Ami, amant ou conjoint: comment faire la différence?

Par Caroline Fortin

Crédit photo: Renate Vanaga via Unsplash

Pas toujours facile de caser les personnes avec qui ça clique. Conseils d’experts pour faire le tri parmi nos amours et nos amitiés. 

«Quand on aime, on a toujours 20 ans», chante Jean-Pierre Ferland. Absolument! «Peu importe l’âge: quand on tombe amoureux, on a des papillons dans le ventre, on recherche la présence de l’autre, il ou elle occupe notre esprit, affirme la Dre Aglaé Lemarchand, psychologue à Trois-Rivières. Mais plus on vieillit, mieux on se connaît, et nos expériences passées peuvent nous éclairer sur ce qu’on recherche ou pas dans une relation.»

La coach de vie amoureuse Marie-Soleil Cordeau estime elle aussi que l’âge rime avec bagage. Et celui-ci peut être lourd ou léger. «Ce n’est pas tout le monde qui a réussi à surmonter ses expériences négatives en amour, dit-elle. Certains sont restés blessés et la peur de souffrir à nouveau reste imprimée en eux, les incitant à appuyer sur le frein. Pour avoir une approche saine et positive de la relation amoureuse, ça aide d’avoir fait un certain travail sur soi.» 

 

Et plus si affinités

Lorsqu’on rencontre quelqu’un, il peut s’avérer difficile, de prime abord, de savoir vers quoi cette relation nous mènera. «En tant qu’être humain, on a tendance à vouloir prévoir, explique Aglaé Lemarchand. Quand on est bien avec une personne et qu’on la trouve agréable, on voudrait la catégoriser dans un rôle pour savoir dans quoi on s’engage, mais quand les sentiments s’en mêlent, ça brouille les pistes.» 

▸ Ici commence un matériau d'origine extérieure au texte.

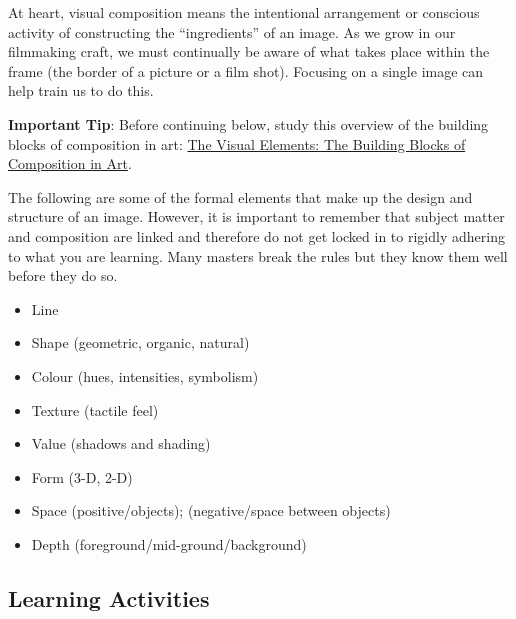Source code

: \documentclass[
]{book}
\providecommand{\tightlist}{%
  \setlength{\itemsep}{0pt}\setlength{\parskip}{0pt}}
\begin{document}
At heart, visual composition means the intentional arrangement or conscious activity of constructing the ``ingredients'' of an image. As we grow in our filmmaking craft, we must continually be aware of what takes place within the frame (the border of a picture or a film shot). Focusing on a single image can help train us to do this.

\begin{caution}
\textbf{Important Tip}: Before continuing below, study this overview of the building blocks of composition in art: \href{http://www.artyfactory.com/art_appreciation/visual-elements/visual-elements.html}{The Visual Elements: The Building Blocks of Composition in Art}.
\end{caution}

The following are some of the formal elements that make up the design and structure of an image. However, it is important to remember that subject matter and composition are linked and therefore do not get locked in to rigidly adhering to what you are learning. Many masters break the rules but they know them well before they do so.

\begin{itemize}
\tightlist
\item
  Line\\
\item
  Shape (geometric, organic, natural)\\
\item
  Colour (hues, intensities, symbolism)\\
\item
  Texture (tactile feel)\\
\item
  Value (shadows and shading)\\
\item
  Form (3-D, 2-D)\\
\item
  Space (positive/objects); (negative/space between objects)\\
\item
  Depth (foreground/mid-ground/background)
\end{itemize}

\hypertarget{learning-activities-7}{%
\subsection*{Learning Activities}\label{learning-activities-7}}
\end{document}
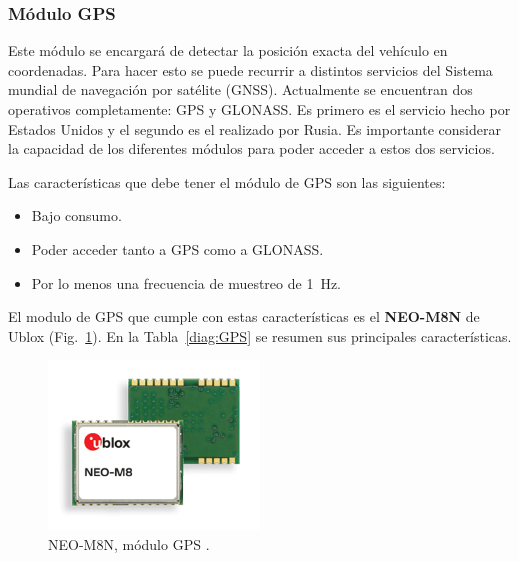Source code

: \subsubsection{Módulo GPS}
Este módulo se encargará de detectar la posición exacta del vehículo en coordenadas. Para hacer esto se puede recurrir a distintos servicios del Sistema mundial de navegación por satélite (GNSS). Actualmente se encuentran dos operativos completamente: GPS y GLONASS. Es primero es el servicio hecho por Estados Unidos y el segundo es el realizado por Rusia. Es importante considerar la capacidad de los diferentes módulos para poder acceder a estos dos servicios.

Las características que debe tener el módulo de GPS son las siguientes:
\begin{itemize}
    \itemsep0em
    \item Bajo consumo.
    \item Poder acceder tanto a GPS como a GLONASS.
    \item Por lo menos una frecuencia de muestreo de \SI{1}{Hz}.
\end{itemize}

El modulo de GPS que cumple con estas características es el \textbf{NEO-M8N} de Ublox (Fig.~\ref{fig:GPS}). En la Tabla~\ref{diag:GPS} se resumen sus principales características.
\begin{figure}[hbtp!]
\centering
\includegraphics[width=0.5\textwidth]{NEO-M8.png}
\caption[NEO-M8N, módulo GPS]{NEO-M8N, módulo GPS \cite{GPS}.}
\label{fig:GPS}
\end{figure}

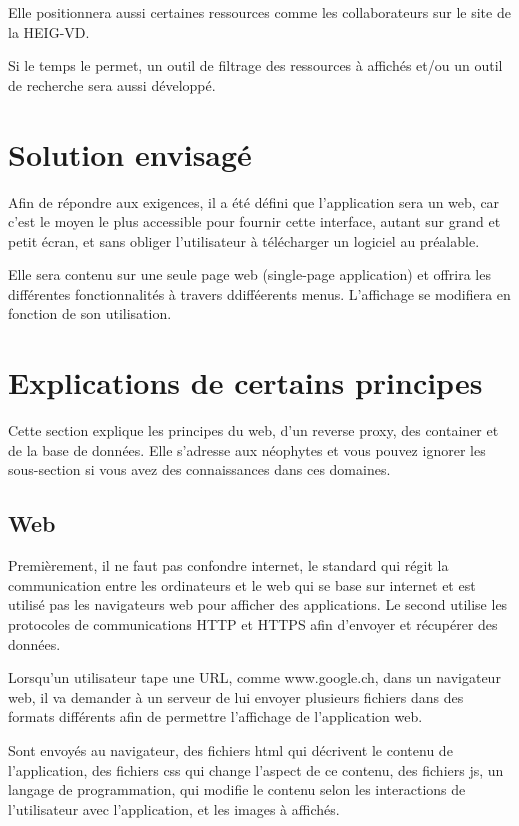 \documentclass[
    iai, %
    il, %
]{heig-tb}
\begin{document}
Elle positionnera aussi certaines ressources comme les collaborateurs sur le site de la HEIG-VD.

Si le temps le permet, un outil de filtrage des ressources à affichés et/ou un outil de recherche sera aussi développé.

\section{Solution envisagé}
Afin de répondre aux exigences, il a été défini que l'application sera un web,
car c'est le moyen le plus accessible pour fournir cette interface, autant sur grand et petit écran,
et sans obliger l'utilisateur à télécharger un logiciel au préalable.

Elle sera contenu sur une seule page web (single-page application)
et offrira les différentes fonctionnalités à travers ddifféerents menus.
L'affichage se modifiera en fonction de son utilisation.

\section{Explications de certains principes}
Cette section explique les principes du web, d'un reverse proxy, des container et de la base de données.
Elle s'adresse aux néophytes et vous pouvez ignorer les sous-section si vous avez des connaissances dans ces domaines.

\subsection{Web}
Premièrement, il ne faut pas confondre internet, le standard qui régit la communication entre les ordinateurs
et le web qui se base sur internet et est utilisé pas les navigateurs web pour afficher des applications.
Le second utilise les protocoles de communications HTTP et HTTPS afin d'envoyer et récupérer des données.

Lorsqu'un utilisateur tape une URL, comme www.google.ch, dans un navigateur web, il va demander à un serveur de lui envoyer
plusieurs fichiers dans des formats différents afin de permettre l'affichage de l'application web.

Sont envoyés au navigateur, des fichiers \gls{html} qui décrivent le contenu de l'application, des fichiers \gls{css} qui change l'aspect de ce contenu,
des fichiers \gls{js}, un langage de programmation, qui modifie le contenu selon les interactions de l'utilisateur avec l'application, et
les images à affichés.
\end{document}
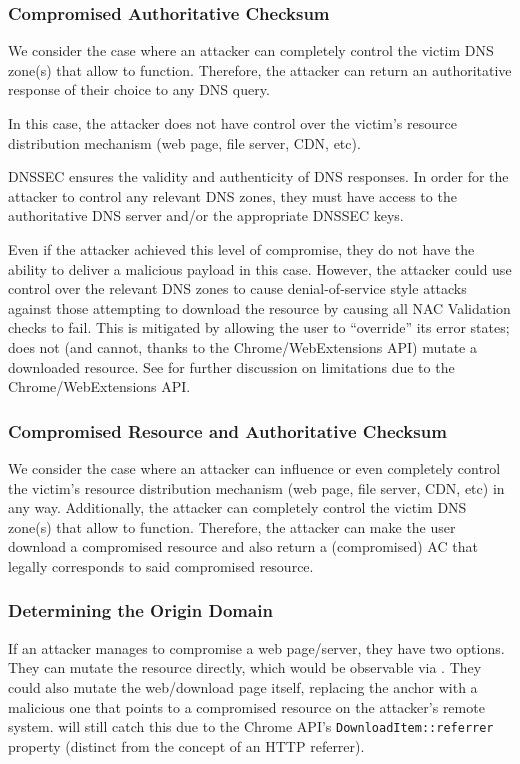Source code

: \subsubsection{Compromised Authoritative Checksum}

We consider the case where an attacker can completely control the victim DNS
zone(s) that allow \SYSTEM{} to function. Therefore, the attacker can return an
authoritative response of their choice to any DNS query.

In this case, the attacker does not have control over the victim's resource
distribution mechanism (web page, file server, CDN, etc).

DNSSEC ensures the validity and authenticity of DNS responses. In order for the
attacker to control any relevant DNS zones, they must have access to the
authoritative DNS server and/or the appropriate DNSSEC keys.

Even if the attacker achieved this level of compromise, they do not have the
ability to deliver a malicious payload in this case. However, the attacker
could use control over the relevant DNS zones to cause denial-of-service style
attacks against those attempting to download the resource by causing all NAC
Validation checks to fail. This is mitigated by \SYSTEM{} allowing the user to
``override'' its error states; \ie \SYSTEM{} does not (and cannot, thanks to
the Chrome/WebExtensions API) mutate a downloaded resource. See
 for further discussion on limitations due to the
Chrome/WebExtensions API.

\subsubsection{Compromised Resource and Authoritative Checksum}

We consider the case where an attacker can influence or even completely control
the victim's resource distribution mechanism (web page, file server, CDN, etc)
in any way. Additionally, the attacker can completely control the victim DNS
zone(s) that allow \SYSTEM{} to function. Therefore, the attacker can make the
user download a compromised resource and also return a (compromised) AC that
legally corresponds to said compromised resource.

\subsubsection{Determining the Origin Domain}

If an attacker manages to compromise a web page/server, they have two options.
They can mutate the resource directly, which would be observable via \SYSTEM{}.
They could also mutate the web/download page itself, replacing the anchor with a
malicious one that points to a compromised resource on the attacker's remote
system. \SYSTEM{} will still catch this due to the Chrome API's
\texttt{DownloadItem::referrer} property (distinct from the concept of an HTTP
referrer).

Alors, comment savoir à quel type de relation on a affaire? Réglons d’abord le cas de l’amitié. «Avec un ami, il n’y a pas d’attirance physique, souligne Marie-Soleil Cordeau. On est dans le partage, les intérêts communs, l’écoute, le soutien. On passe de bons moments sans arrière-pensée, sans envie de “posséder” l’autre, d’être la personne la plus importante dans sa vie.»

Cette attirance est donc l’élément fondamental qui distingue l’ami d’un amant ou d’un conjoint. «Un amant répond à nos besoins charnels, note la psychologue. Il peut devenir un confident, nous apporter de la chaleur humaine, mais on ne peut pas s’attendre à ce qu’il soit toujours là. Le conjoint, lui, regroupe tout ça: il peut être un bon ami, un bon amant, nous épauler, nous écouter. La différence, c’est qu’avec lui on s’engage dans des projets à long terme.»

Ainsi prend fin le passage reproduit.